Available data:
*** Begin section ***

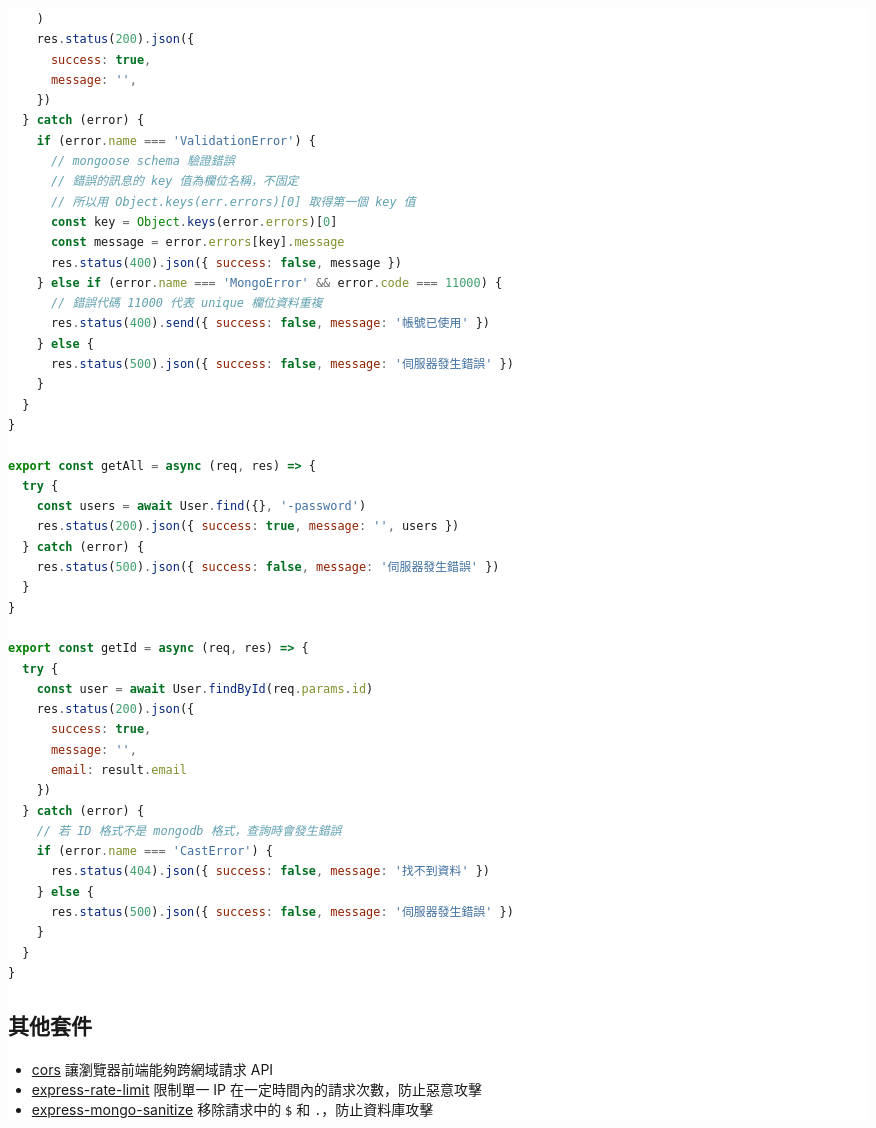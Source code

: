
 ```js
    )
    res.status(200).json({
      success: true,
      message: '',
    })
  } catch (error) {
    if (error.name === 'ValidationError') {
      // mongoose schema 驗證錯誤
      // 錯誤的訊息的 key 值為欄位名稱，不固定
      // 所以用 Object.keys(err.errors)[0] 取得第一個 key 值
      const key = Object.keys(error.errors)[0]
      const message = error.errors[key].message
      res.status(400).json({ success: false, message })
    } else if (error.name === 'MongoError' && error.code === 11000) {
      // 錯誤代碼 11000 代表 unique 欄位資料重複
      res.status(400).send({ success: false, message: '帳號已使用' })
    } else {
      res.status(500).json({ success: false, message: '伺服器發生錯誤' })
    }
  }
}

export const getAll = async (req, res) => {
  try {
    const users = await User.find({}, '-password')
    res.status(200).json({ success: true, message: '', users })
  } catch (error) {
    res.status(500).json({ success: false, message: '伺服器發生錯誤' })
  }
}

export const getId = async (req, res) => {
  try {
    const user = await User.findById(req.params.id)
    res.status(200).json({
      success: true,
      message: '',
      email: result.email
    })
  } catch (error) {
    // 若 ID 格式不是 mongodb 格式，查詢時會發生錯誤
    if (error.name === 'CastError') {
      res.status(404).json({ success: false, message: '找不到資料' })
    } else {
      res.status(500).json({ success: false, message: '伺服器發生錯誤' })
    }
  }
}
```

## 其他套件
- [cors](https://www.npmjs.com/package/cors) 讓瀏覽器前端能夠跨網域請求 API
- [express-rate-limit](https://www.npmjs.com/package/express-rate-limit) 限制單一 IP 在一定時間內的請求次數，防止惡意攻擊
- [express-mongo-sanitize](https://www.npmjs.com/package/express-mongo-sanitize) 移除請求中的 `$` 和 `.`，防止資料庫攻擊
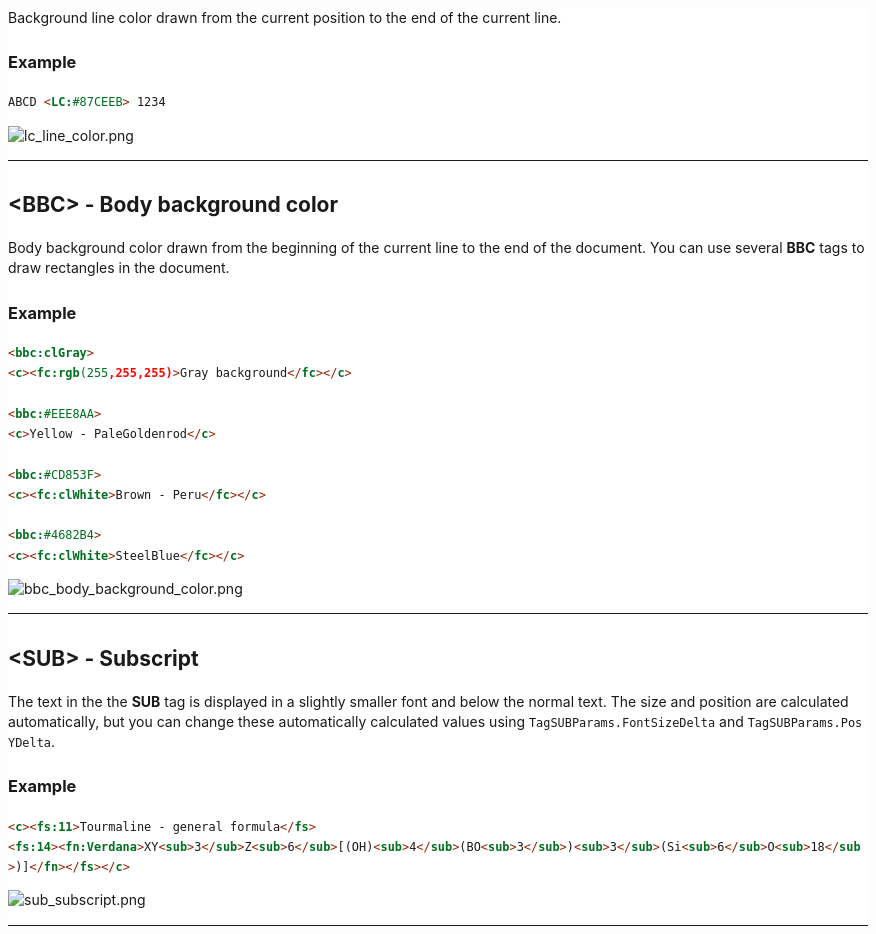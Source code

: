 Background line color drawn from the current position to the end of the current line.

### Example

```html
ABCD <LC:#87CEEB> 1234
```

![lc_line_color.png](doc_images/lc_line_color.png)

---

## &lt;BBC&gt; - Body background color

Body background color drawn from the beginning of the current line to the end of the document.
You can use several **BBC** tags to draw rectangles in the document.

### Example

```html
<bbc:clGray>
<c><fc:rgb(255,255,255)>Gray background</fc></c>

<bbc:#EEE8AA>
<c>Yellow - PaleGoldenrod</c>

<bbc:#CD853F>
<c><fc:clWhite>Brown - Peru</fc></c>

<bbc:#4682B4>
<c><fc:clWhite>SteelBlue</fc></c>
```

![bbc_body_background_color.png](doc_images/bbc_body_background_color.png)

---

## &lt;SUB&gt; - Subscript

The text in the the **SUB** tag is displayed in a slightly smaller font and below the normal text. The size and position are calculated automatically, but you can change these automatically calculated values using `TagSUBParams.FontSizeDelta` and `TagSUBParams.PosYDelta`.

### Example

```html
<c><fs:11>Tourmaline - general formula</fs>
<fs:14><fn:Verdana>XY<sub>3</sub>Z<sub>6</sub>[(OH)<sub>4</sub>(BO<sub>3</sub>)<sub>3</sub>(Si<sub>6</sub>O<sub>18</sub>)]</fn></fs></c>
```

![sub_subscript.png](doc_images/sub_subscript.png)

---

*** End section ***

Throughout the data above, copy all lines where the word "false" is found.

      res.status(400).json({ success: false, message })
      res.status(400).send({ success: false, message: '帳號已使用' })
      res.status(500).json({ success: false, message: '伺服器發生錯誤' })
    res.status(500).json({ success: false, message: '伺服器發生錯誤' })
      res.status(404).json({ success: false, message: '找不到資料' })
      res.status(500).json({ success: false, message: '伺服器發生錯誤' })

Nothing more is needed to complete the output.